Background information
- Also known as: L'amourder Kullervo Kivi & Gehenna-yhtye Leputation of the Slaves Pimpline & the Defenites Adolf und die Freie Scheisse
- Origin: Finland
- Genres: Alternative rock, post-punk
- Years active: 1983–1992, 2011
- Label: Poko
- Past members: Ismo Alanko Jukka Orma Jouko Hohko Alf Forsman Hannu Viholainen
- Website: sielunveljet.com

= Sielun Veljet =

Finnish rock band

Sielun Veljet (/fi/) was a Finnish rock band of the 1980s. They were formed soon after the disbanding of Hassisen Kone by its former frontman Ismo Alanko. Sielun Veljet never achieved the fame or the record sales figures of Hassisen Kone, but they became famous for their powerful stage presence and aggressive, shamanistic post-punk musical style.

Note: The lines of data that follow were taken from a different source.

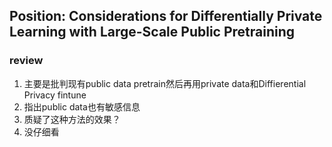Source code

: ## Position: Considerations for Differentially Private Learning with Large-Scale Public Pretraining

### review
1. 主要是批判现有public data pretrain然后再用private data和Diffierential Privacy fintune
2. 指出public data也有敏感信息
3. 质疑了这种方法的效果？
4. 没仔细看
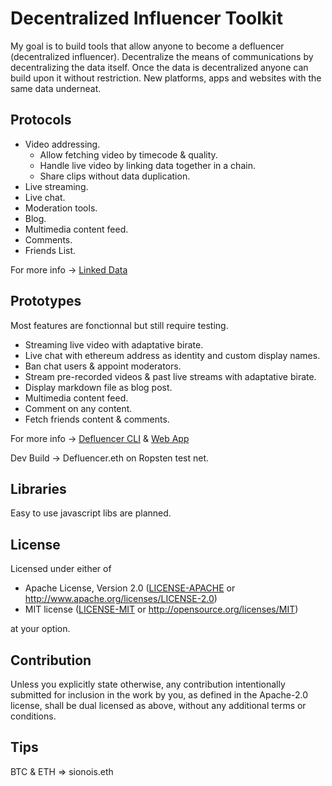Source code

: # Decentralized Influencer Toolkit
My goal is to build tools that allow anyone to become a defluencer (decentralized influencer). Decentralize the means of communications by decentralizing the data itself. Once the data is decentralized anyone can build upon it without restriction. New platforms, apps and websites with the same data underneat.

## Protocols
- Video addressing.
  - Allow fetching video by timecode & quality.
  - Handle live video by linking data together in a chain.
  - Share clips without data duplication.
- Live streaming.
- Live chat.
- Moderation tools.
- Blog.
- Multimedia content feed.
- Comments.
- Friends List.

For more info -> [Linked Data](https://github.com/SionoiS/dit/blob/develop/linked-data/README.md)

## Prototypes
Most features are fonctionnal but still require testing.
- Streaming live video with adaptative birate.
- Live chat with ethereum address as identity and custom display names.
- Ban chat users & appoint moderators.
- Stream pre-recorded videos & past live streams with adaptative birate.
- Display markdown file as blog post.
- Multimedia content feed.
- Comment on any content.
- Fetch friends content & comments.

For more info -> [Defluencer CLI](https://github.com/SionoiS/dit/blob/develop/defluencer-cli/README.md)
 & [Web App](https://github.com/SionoiS/dit/blob/develop/web-app/README.md)

Dev Build -> Defluencer.eth on Ropsten test net.

## Libraries
Easy to use javascript libs are planned.

## License
Licensed under either of

 * Apache License, Version 2.0
   ([LICENSE-APACHE](LICENSE-APACHE) or http://www.apache.org/licenses/LICENSE-2.0)
 * MIT license
   ([LICENSE-MIT](LICENSE-MIT) or http://opensource.org/licenses/MIT)

at your option.

## Contribution
Unless you explicitly state otherwise, any contribution intentionally submitted
for inclusion in the work by you, as defined in the Apache-2.0 license, shall be
dual licensed as above, without any additional terms or conditions.

## Tips
BTC & ETH => sionois.eth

Most of the band's recorded material is sung in Finnish, except for their 1989 album Softwood Music Under Slow Pillars. They have also recorded English-language versions of their songs under the moniker L'amourder. In 2011, they released a new song, "Nukkuva hirviö" (Sleeping beast).

== History ==
=== Early history ===
Sielun Veljet was formed shortly after Hassisen Kone, a successful and well-known new wave band, disbanded. Singer-guitarist Alanko and guitarist Jukka Orma wanted to start making a totally different kind of music than what Hassisen Kone had done and what the Finnish public expected of them. The band was complete with bassist Jouko Hohko and drummer Alf Forsman.

The band's live performances were loud, energetic and extremely intensive from the beginning, and people soon stopped expecting another Hassisen Kone. The concerts were sometimes extremely long—one gig in Nivala in the 1980s lasted for four and a half hours and ended only when security personnel forced Alanko off the stage.

The band's self-titled debut album was recorded live in 1983. Shortly thereafter, with the 1983 EP Lapset and the 1984 album Hei soturit, the band started slowly gaining popularity. The two recordings were joined together on later releases.

=== Breakthrough ===
L'amourha (1985) became the critical and commercial breakthrough for Sielun Veljet, and remains by far their highest selling album. "Peltirumpu" became the band's first real hit. The album and its follow-up Kuka teki huorin (1986) are considered the most accessible Sielun Veljet recordings, and remain the band's only studio album gold records. The song "On Mulla Unelma" (I have a dream) from L'Amourha album was banned by Finnish national broadcasting company, YLE, after it was performed by the band in the Härmärock television show that was broadcast on independence day. The song's lyrics blaspheme Finnish national symbols.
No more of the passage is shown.